Auch das vorgesehene direkte Weisungsrecht der EU-Aufsichtsbehörden gegenüber den Finanzinstituten vor Ort sei abzulehnen, so Stächele. Denn dadurch verschaffe sich die EU unbefugterweise direkten Einfluss auf Ebene der Mitgliedstaaten. „Die laufende Aufsicht der Institute obliegt allein den nationalen Behörden. Zur Kontrolle mitgliedstaatlichen Handelns sieht der EG-Vertrag das Vertragsverletzungsverfahren vor“, teilte der Finanzminister mit.
Die Verordnungsentwürfe räumten den europäischen Aufsichtsbehörden und der EU-Kommission des Weiteren das Recht ein, ein europäisches Regelwerk mit verbindlichen, technischen Standards für alle Finanzinstitute in der EU zu entwickeln, so Stächele. „Eine effiziente Aufsicht braucht grundsätzlich EU-weit einheitliche technische Standards. Allerdings ist bei deren Entwicklung eine ausreichende demokratische Legitimierung sicherzustellen. Es muss daher darauf hingewirkt werden, dass das Europäische Parlament und der Rat ausreichend an dem Verfahren beteiligt werden“, forderte der Minister.

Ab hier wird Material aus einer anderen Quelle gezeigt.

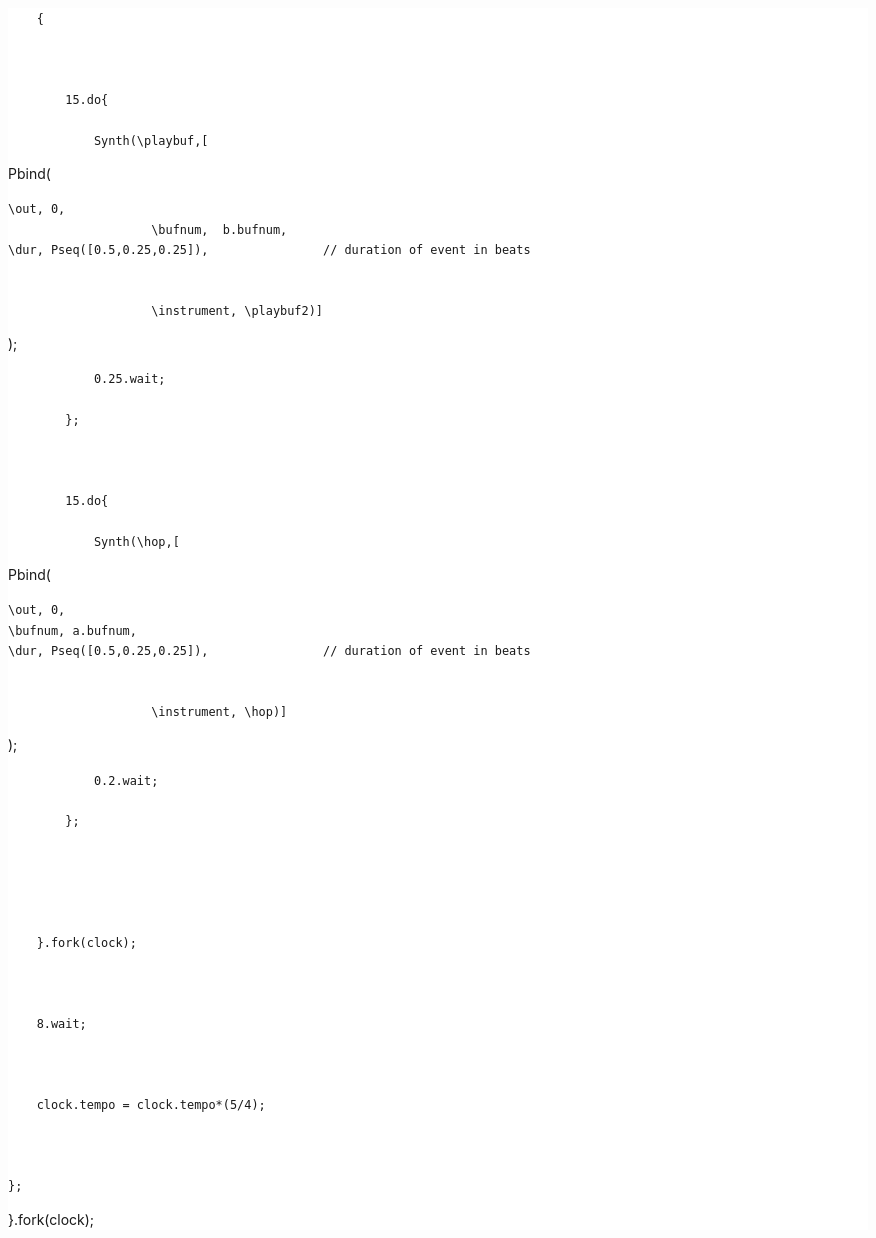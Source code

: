 


		{



			15.do{

				Synth(\playbuf,[

Pbind(

    \out, 0,
						\bufnum,  b.bufnum,
	\dur, Pseq([0.5,0.25,0.25]),				// duration of event in beats


						\instrument, \playbuf2)]
);




				0.25.wait;

			};



			15.do{

				Synth(\hop,[

Pbind(

    \out, 0,
	\bufnum, a.bufnum,
	\dur, Pseq([0.5,0.25,0.25]),				// duration of event in beats


						\instrument, \hop)]
);




				0.2.wait;

			};





		}.fork(clock);



		8.wait;



		clock.tempo = clock.tempo*(5/4);



	};



}.fork(clock);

Bei den aktuellen Reformüberlegungen zur europäischen Finanzaufsicht müsse zudem sichergestellt werden, dass den Besonderheiten nationaler und regionaler Märkte ausreichend Rechnung getragen werde. Insbesondere die baden-württembergischen Sparkassen und Genossenschaftsbanken seien stabilisierende Säulen des deutschen Bankensystems. „Nur Institute, die grenzüberschreitend tätig sind, sollten von europäischen Einheitsregelungen erfasst werden“, sagte Stächele abschließend.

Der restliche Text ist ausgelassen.